26. 03. 2019

Focus: Challenges and Opportunities in Logistics Business

E-commerce is making a major impact on logistics and warehousing. It’s now commonly known in real estate that an e-commerce supply chain requires up to three times more warehouse and logistics space than a traditional brick-and-mortar supply chain.

Growing online sales require more warehouse space to fulfil the consumer needs compared to growing traditional retail sales. E-Commerce, particularly pure players, do not have retail shops to store product. They also have a wider product offering and are pushed by the market to ever shorter delivery times, meaning larger fulfillment centres and more last-mile delivery stations nearer to customers. And then there are returns: making purchases online means a customer is not 100% sure about the product they are buying, and so returns it if its not what he or she expected. Then there are items like clothing, shoes etc where there is a trend for customers to purchase a variety of styles or sizes and return the ones that don’t fit or don’t like when finally tried on.

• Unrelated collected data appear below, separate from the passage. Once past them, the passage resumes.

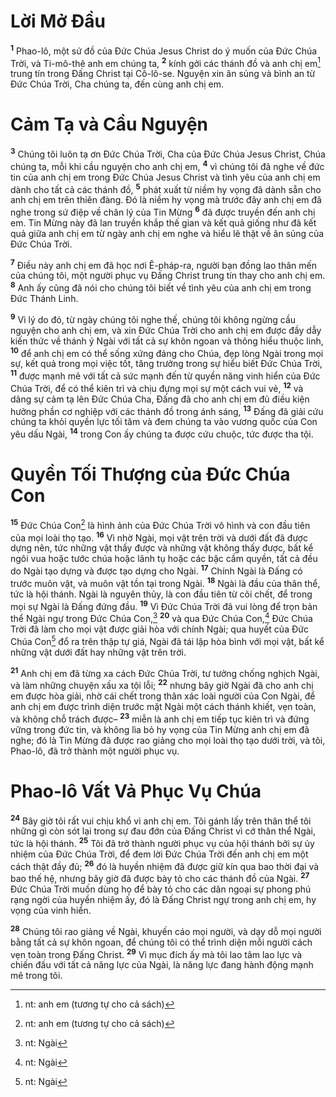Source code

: 

# Lời Mở Đầu
<sup><b>1</b></sup> Phao-lô, một sứ đồ của Đức Chúa Jesus Christ do ý muốn của Đức Chúa Trời, và Ti-mô-thê anh em chúng ta, <sup><b>2</b></sup> kính gởi các thánh đồ và anh chị em[^1] trung tín trong Đấng Christ tại Cô-lô-se. Nguyện xin ân sủng và bình an từ Đức Chúa Trời, Cha chúng ta, đến cùng anh chị em.

# Cảm Tạ và Cầu Nguyện
<sup><b>3</b></sup> Chúng tôi luôn tạ ơn Đức Chúa Trời, Cha của Đức Chúa Jesus Christ, Chúa chúng ta, mỗi khi cầu nguyện cho anh chị em, <sup><b>4</b></sup> vì chúng tôi đã nghe về đức tin của anh chị em trong Đức Chúa Jesus Christ và tình yêu của anh chị em dành cho tất cả các thánh đồ, <sup><b>5</b></sup> phát xuất từ niềm hy vọng đã dành sẵn cho anh chị em trên thiên đàng. Đó là niềm hy vọng mà trước đây anh chị em đã nghe trong sứ điệp về chân lý của Tin Mừng <sup><b>6</b></sup> đã được truyền đến anh chị em. Tin Mừng này đã lan truyền khắp thế gian và kết quả giống như đã kết quả giữa anh chị em từ ngày anh chị em nghe và hiểu lẽ thật về ân sủng của Đức Chúa Trời.

<sup><b>7</b></sup> Điều này anh chị em đã học nơi Ê-pháp-ra, người bạn đồng lao thân mến của chúng tôi, một người phục vụ Đấng Christ trung tín thay cho anh chị em. <sup><b>8</b></sup> Anh ấy cũng đã nói cho chúng tôi biết về tình yêu của anh chị em trong Đức Thánh Linh.

<sup><b>9</b></sup> Vì lý do đó, từ ngày chúng tôi nghe thế, chúng tôi không ngừng cầu nguyện cho anh chị em, và xin Đức Chúa Trời cho anh chị em được đầy dẫy kiến thức về thánh ý Ngài với tất cả sự khôn ngoan và thông hiểu thuộc linh, <sup><b>10</b></sup> để anh chị em có thể sống xứng đáng cho Chúa, đẹp lòng Ngài trong mọi sự, kết quả trong mọi việc tốt, tăng trưởng trong sự hiểu biết Đức Chúa Trời, <sup><b>11</b></sup> được mạnh mẽ với tất cả sức mạnh đến từ quyền năng vinh hiển của Đức Chúa Trời, để có thể kiên trì và chịu đựng mọi sự một cách vui vẻ, <sup><b>12</b></sup> và dâng sự cảm tạ lên Đức Chúa Cha, Đấng đã cho anh chị em đủ điều kiện hưởng phần cơ nghiệp với các thánh đồ trong ánh sáng, <sup><b>13</b></sup> Đấng đã giải cứu chúng ta khỏi quyền lực tối tăm và đem chúng ta vào vương quốc của Con yêu dấu Ngài, <sup><b>14</b></sup> trong Con ấy chúng ta được cứu chuộc, tức được tha tội.

# Quyền Tối Thượng của Đức Chúa Con
<sup><b>15</b></sup> Đức Chúa Con[^1] là hình ảnh của Đức Chúa Trời vô hình và con đầu tiên của mọi loài thọ tạo. <sup><b>16</b></sup> Vì nhờ Ngài, mọi vật trên trời và dưới đất đã được dựng nên, tức những vật thấy được và những vật không thấy được, bất kể ngôi vua hoặc tước chúa hoặc lãnh tụ hoặc các bậc cầm quyền, tất cả đều do Ngài tạo dựng và được tạo dựng cho Ngài. <sup><b>17</b></sup> Chính Ngài là Đấng có trước muôn vật, và muôn vật tồn tại trong Ngài. <sup><b>18</b></sup> Ngài là đầu của thân thể, tức là hội thánh. Ngài là nguyên thủy, là con đầu tiên từ cõi chết, để trong mọi sự Ngài là Đấng đứng đầu. <sup><b>19</b></sup> Vì Đức Chúa Trời đã vui lòng để trọn bản thể Ngài ngự trong Đức Chúa Con,[^3] <sup><b>20</b></sup> và qua Đức Chúa Con,[^4] Đức Chúa Trời đã làm cho mọi vật được giải hòa với chính Ngài; qua huyết của Đức Chúa Con[^5] đổ ra trên thập tự giá, Ngài đã tái lập hòa bình với mọi vật, bất kể những vật dưới đất hay những vật trên trời.

<sup><b>21</b></sup> Anh chị em đã từng xa cách Đức Chúa Trời, tư tưởng chống nghịch Ngài, và làm những chuyện xấu xa tội lỗi; <sup><b>22</b></sup> nhưng bây giờ Ngài đã cho anh chị em được hòa giải, nhờ cái chết trong thân xác loài người của Con Ngài, để anh chị em được trình diện trước mặt Ngài một cách thánh khiết, vẹn toàn, và không chỗ trách được– <sup><b>23</b></sup> miễn là anh chị em tiếp tục kiên trì và đứng vững trong đức tin, và không lìa bỏ hy vọng của Tin Mừng anh chị em đã nghe; đó là Tin Mừng đã được rao giảng cho mọi loài thọ tạo dưới trời, và tôi, Phao-lô, đã trở thành một người phục vụ.

# Phao-lô Vất Vả Phục Vụ Chúa
<sup><b>24</b></sup> Bây giờ tôi rất vui chịu khổ vì anh chị em. Tôi gánh lấy trên thân thể tôi những gì còn sót lại trong sự đau đớn của Đấng Christ vì cớ thân thể Ngài, tức là hội thánh. <sup><b>25</b></sup> Tôi đã trở thành người phục vụ của hội thánh bởi sự ủy nhiệm của Đức Chúa Trời, để đem lời Đức Chúa Trời đến anh chị em một cách thật đầy đủ; <sup><b>26</b></sup> đó là huyền nhiệm đã được giữ kín qua bao thời đại và bao thế hệ, nhưng bây giờ đã được bày tỏ cho các thánh đồ của Ngài. <sup><b>27</b></sup> Đức Chúa Trời muốn dùng họ để bày tỏ cho các dân ngoại sự phong phú rạng ngời của huyền nhiệm ấy, đó là Đấng Christ ngự trong anh chị em, hy vọng của vinh hiển.

<sup><b>28</b></sup> Chúng tôi rao giảng về Ngài, khuyến cáo mọi người, và dạy dỗ mọi người bằng tất cả sự khôn ngoan, để chúng tôi có thể trình diện mỗi người cách vẹn toàn trong Đấng Christ. <sup><b>29</b></sup> Vì mục đích ấy mà tôi lao tâm lao lực và chiến đấu với tất cả năng lực của Ngài, là năng lực đang hành động mạnh mẽ trong tôi.

[^1]: nt: anh em (tương tự cho cả sách)
[^1]: nt: Ngài
[^3]: nt: Ngài
[^4]: nt: Ngài
[^5]: nt: Ngài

According to CBRE, e-commerce is the driver behind bigger and higher storage facilities. E-commerce users need the extra floor space and ceiling height for storage racks, conveyors, and other sophisticated equipment to quickly break down bulk shipments and prepare goods for distribution. Such warehouses may be the last place where goods are packaged before they reach consumers. It just takes more space to do that kind of work—more people, more machinery, and more racks for the actual stuff. It simply becomes more chaotic as breaking down large to small shipments.

What are logistics and e-commerce companies looking for in terms of locations, and the types of operations they do there?
There are many parts in the e-commerce supply chain with different requirements for types and locations of warehouses. But the one thing that all have in common is that the warehouses have to be well accessible to guarantee timely delivery to the next warehouse within the supply chain or the end consumer.

There is a significant difference compared to classical logistics hub-spoke models. The warehouses are bigger and higher with either more people working or higher capital investments inside of them compared to traditional warehousing. These impacts vary among the various CEE countries where we operate. We see higher levels of automation and less labour intensive operations in locations with higher costs and lower availability of labour and the other way around where labour is more available or lower cost.

CTP believes that e-Commerce, while still a small portion of our current portfolio, is a growth market. And we are making strategic investments into land for future A-Class projects, particularly around the major CEE capitals of Prague, Bratislava, Budapest, Bucharest and Belgrade, because we see the trend that e-Commerce clients will require more space.